と、相澤由紀が言ったところで、近くの席にいた悪ガキ二人組の一ノ瀬さとし(いちのせ・さとし)と酒見正(さかみ・ただし)が馬鹿にしたような口調で「学校の七不思議だってよ」「そんなの昭和時代でしか盛り上がんねーよ」と、口々に言って真中しずえに絡んできた。

「あんたたち、またそんな悪口ばかり言って。」
 「悪口なんかじゃねーよ。今さら学校の七不思議なんて流行んねーよ、って言っただけだろ。」
 「そんなこと言って、本当は怖いんじゃないの?」
 「な、何言ってんだよ。怖いわけねーだろ、そんな噂。幽霊なんているわけねーし。」
 「私もそう思うよ。だから科学の力で旧校舎の幽霊の謎を解き明かそうとしてるのよ。」
 「無理無理。お前なんかじゃ幽霊の謎はわかるわけないじゃん。」
 「言ったわね。由紀ちゃんが見た幽霊を絶対に捕まえてみせるから!」

「私、幽霊は見てないし、別に捕まえてほしくもないけど・・・」と、小さな声で相澤由紀が真中しずえに言った。
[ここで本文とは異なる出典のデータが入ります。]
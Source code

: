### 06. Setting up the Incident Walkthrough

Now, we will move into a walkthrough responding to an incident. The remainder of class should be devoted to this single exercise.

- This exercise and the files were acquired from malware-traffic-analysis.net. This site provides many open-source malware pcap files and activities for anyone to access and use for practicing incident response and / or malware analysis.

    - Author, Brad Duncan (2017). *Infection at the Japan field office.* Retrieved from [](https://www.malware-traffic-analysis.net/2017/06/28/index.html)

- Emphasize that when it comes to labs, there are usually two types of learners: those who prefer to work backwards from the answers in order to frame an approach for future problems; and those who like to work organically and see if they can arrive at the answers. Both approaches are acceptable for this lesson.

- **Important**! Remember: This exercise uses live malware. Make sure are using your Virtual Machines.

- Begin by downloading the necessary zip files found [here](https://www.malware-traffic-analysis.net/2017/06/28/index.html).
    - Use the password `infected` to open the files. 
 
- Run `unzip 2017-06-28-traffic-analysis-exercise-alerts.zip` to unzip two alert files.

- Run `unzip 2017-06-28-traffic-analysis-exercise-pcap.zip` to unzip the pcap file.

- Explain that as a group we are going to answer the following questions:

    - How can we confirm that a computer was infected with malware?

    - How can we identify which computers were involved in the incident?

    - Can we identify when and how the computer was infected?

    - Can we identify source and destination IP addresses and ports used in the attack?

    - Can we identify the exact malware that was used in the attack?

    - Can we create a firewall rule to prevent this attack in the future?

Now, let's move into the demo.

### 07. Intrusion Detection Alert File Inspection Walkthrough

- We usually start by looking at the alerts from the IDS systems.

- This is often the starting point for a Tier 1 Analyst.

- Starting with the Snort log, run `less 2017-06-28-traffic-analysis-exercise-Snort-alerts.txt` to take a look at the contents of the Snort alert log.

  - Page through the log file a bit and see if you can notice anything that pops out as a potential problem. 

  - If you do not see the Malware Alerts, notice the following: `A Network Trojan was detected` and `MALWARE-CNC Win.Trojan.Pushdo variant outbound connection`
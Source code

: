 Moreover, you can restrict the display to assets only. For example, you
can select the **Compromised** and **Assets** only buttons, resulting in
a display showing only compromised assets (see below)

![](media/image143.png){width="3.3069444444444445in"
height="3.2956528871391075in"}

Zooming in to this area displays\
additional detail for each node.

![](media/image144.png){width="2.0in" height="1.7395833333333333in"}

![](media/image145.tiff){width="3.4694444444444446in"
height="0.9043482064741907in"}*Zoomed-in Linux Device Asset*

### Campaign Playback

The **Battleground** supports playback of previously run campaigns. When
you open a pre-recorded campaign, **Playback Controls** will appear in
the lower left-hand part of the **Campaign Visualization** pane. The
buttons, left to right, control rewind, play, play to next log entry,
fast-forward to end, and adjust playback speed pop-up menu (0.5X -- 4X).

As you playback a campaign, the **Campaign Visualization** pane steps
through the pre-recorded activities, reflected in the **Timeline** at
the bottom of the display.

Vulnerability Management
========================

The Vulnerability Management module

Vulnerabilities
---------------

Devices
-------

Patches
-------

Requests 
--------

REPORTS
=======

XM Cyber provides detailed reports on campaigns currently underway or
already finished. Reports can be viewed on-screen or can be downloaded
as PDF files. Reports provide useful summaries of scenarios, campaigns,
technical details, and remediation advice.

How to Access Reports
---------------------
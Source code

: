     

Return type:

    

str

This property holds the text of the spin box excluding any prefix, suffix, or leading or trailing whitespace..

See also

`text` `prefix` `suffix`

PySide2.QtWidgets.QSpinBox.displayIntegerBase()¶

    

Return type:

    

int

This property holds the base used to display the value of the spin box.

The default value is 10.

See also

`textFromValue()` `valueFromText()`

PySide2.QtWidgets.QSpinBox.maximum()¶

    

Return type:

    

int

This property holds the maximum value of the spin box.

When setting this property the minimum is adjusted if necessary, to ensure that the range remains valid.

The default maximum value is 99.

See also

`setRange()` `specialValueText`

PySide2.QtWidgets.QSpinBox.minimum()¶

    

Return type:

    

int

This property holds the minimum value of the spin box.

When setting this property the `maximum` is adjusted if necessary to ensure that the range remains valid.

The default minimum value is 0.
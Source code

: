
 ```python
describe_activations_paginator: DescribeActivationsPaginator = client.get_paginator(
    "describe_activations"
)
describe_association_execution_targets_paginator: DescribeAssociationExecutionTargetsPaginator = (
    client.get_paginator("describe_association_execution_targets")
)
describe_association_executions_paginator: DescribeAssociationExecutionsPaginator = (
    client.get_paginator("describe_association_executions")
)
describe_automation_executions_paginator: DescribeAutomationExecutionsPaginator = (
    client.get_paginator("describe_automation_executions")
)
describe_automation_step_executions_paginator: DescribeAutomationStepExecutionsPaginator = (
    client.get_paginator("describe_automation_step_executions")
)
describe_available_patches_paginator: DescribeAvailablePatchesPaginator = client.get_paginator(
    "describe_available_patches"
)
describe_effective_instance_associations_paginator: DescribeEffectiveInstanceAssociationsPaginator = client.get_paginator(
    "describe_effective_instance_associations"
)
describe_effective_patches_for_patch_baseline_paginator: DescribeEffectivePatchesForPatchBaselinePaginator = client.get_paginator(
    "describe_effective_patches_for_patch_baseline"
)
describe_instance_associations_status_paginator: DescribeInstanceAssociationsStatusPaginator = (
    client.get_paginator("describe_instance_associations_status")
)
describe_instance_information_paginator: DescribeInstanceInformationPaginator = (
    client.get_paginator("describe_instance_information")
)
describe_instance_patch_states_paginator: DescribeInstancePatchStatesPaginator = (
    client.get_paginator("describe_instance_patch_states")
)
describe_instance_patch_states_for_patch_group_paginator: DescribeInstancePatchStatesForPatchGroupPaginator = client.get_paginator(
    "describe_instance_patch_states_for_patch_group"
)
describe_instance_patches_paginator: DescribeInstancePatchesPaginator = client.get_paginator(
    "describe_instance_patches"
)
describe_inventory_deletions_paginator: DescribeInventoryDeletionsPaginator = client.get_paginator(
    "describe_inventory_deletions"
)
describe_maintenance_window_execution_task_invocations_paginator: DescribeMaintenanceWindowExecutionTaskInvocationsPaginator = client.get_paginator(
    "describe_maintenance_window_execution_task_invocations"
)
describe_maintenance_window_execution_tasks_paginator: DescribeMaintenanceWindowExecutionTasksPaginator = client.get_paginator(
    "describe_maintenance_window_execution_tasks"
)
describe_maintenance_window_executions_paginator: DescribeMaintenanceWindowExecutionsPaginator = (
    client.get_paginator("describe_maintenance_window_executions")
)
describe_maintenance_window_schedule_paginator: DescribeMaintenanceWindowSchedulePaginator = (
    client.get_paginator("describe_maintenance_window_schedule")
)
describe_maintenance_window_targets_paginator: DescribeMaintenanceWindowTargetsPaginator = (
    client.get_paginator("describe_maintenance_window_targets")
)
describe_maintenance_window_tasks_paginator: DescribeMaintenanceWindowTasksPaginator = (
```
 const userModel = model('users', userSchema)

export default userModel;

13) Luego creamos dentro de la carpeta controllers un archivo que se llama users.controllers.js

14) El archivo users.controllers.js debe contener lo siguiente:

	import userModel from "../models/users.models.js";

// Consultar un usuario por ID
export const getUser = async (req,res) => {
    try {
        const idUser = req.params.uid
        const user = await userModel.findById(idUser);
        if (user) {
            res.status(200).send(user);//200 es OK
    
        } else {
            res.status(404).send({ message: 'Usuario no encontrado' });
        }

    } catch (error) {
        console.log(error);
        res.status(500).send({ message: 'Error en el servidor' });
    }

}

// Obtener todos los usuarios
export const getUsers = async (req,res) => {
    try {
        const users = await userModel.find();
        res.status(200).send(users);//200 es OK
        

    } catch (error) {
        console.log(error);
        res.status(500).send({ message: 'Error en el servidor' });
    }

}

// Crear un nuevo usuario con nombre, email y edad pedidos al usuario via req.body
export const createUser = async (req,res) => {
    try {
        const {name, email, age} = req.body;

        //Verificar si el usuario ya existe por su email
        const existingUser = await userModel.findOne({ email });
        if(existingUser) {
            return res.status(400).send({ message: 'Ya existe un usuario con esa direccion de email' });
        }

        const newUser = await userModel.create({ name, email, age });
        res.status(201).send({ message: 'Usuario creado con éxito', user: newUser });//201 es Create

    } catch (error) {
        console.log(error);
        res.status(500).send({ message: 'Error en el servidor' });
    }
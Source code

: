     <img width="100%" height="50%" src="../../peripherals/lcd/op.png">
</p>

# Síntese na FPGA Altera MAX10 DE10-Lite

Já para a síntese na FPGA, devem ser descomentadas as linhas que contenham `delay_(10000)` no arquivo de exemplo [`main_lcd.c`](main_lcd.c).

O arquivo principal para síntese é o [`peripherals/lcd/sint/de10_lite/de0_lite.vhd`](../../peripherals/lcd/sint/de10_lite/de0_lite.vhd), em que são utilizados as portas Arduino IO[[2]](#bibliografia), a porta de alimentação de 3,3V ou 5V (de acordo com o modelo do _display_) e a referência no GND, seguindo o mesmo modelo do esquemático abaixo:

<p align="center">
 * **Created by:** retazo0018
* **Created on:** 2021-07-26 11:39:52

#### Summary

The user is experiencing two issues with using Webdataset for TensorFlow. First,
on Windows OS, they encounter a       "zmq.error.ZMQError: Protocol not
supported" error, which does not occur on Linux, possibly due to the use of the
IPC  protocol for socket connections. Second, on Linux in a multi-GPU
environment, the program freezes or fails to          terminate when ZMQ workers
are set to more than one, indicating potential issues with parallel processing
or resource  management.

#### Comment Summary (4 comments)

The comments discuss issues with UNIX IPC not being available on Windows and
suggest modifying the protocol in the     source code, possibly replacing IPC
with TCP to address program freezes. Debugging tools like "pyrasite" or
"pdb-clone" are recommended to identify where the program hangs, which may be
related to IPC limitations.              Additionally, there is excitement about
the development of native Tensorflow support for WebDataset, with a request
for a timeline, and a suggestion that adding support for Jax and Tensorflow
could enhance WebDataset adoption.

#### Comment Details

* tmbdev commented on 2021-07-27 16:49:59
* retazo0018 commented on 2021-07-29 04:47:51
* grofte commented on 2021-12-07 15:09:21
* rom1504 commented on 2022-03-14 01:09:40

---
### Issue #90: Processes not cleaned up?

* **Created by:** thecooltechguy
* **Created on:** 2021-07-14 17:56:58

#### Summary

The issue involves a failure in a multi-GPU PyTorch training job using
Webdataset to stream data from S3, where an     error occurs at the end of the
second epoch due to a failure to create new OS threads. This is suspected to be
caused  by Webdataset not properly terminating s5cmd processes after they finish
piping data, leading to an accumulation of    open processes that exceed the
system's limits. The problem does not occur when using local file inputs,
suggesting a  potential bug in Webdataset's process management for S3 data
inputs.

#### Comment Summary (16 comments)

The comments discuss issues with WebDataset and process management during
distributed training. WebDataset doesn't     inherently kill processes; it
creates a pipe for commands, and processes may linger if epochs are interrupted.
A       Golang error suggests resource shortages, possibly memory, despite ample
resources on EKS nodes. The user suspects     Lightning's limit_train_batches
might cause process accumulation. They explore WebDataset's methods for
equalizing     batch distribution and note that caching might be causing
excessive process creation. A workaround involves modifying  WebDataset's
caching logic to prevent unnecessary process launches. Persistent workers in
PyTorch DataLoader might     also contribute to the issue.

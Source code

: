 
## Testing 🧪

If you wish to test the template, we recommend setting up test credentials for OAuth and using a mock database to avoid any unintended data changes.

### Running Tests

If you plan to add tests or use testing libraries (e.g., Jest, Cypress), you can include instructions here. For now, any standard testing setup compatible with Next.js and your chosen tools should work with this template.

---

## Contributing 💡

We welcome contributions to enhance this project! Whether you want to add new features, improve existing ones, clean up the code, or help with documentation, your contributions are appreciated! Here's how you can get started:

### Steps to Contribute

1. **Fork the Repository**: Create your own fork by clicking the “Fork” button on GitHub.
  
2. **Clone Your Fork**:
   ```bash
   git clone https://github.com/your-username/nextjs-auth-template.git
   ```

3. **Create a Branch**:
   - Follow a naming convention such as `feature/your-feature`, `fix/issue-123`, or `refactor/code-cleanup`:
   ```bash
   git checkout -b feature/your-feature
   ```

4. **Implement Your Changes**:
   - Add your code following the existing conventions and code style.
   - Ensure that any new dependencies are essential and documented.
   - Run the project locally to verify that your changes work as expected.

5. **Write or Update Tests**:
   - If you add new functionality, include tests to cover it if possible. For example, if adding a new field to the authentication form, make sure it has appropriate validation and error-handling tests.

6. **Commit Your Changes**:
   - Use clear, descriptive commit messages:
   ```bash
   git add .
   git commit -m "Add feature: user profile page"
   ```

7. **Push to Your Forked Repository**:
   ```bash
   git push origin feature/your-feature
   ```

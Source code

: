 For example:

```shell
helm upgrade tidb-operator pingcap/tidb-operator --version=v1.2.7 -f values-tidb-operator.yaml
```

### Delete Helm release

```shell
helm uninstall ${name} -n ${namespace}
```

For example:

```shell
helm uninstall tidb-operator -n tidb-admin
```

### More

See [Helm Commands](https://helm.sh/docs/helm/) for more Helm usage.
「え、そうなの?でも幽霊っぽいのが近くにいたのは確かなんだよね。単に自分の目で見てないだけで。私、その謎を解いてみせるわ、由紀ちゃんとカンナと一緒に。」

「え、私も一緒に幽霊の謎を解くの?」と相葉由紀が驚いた声で言ったとき、少し離れた席でランドセルから教科書を出していた空木カンナも全く同じセリフを言ったのは真中しずえの耳には届かなかった。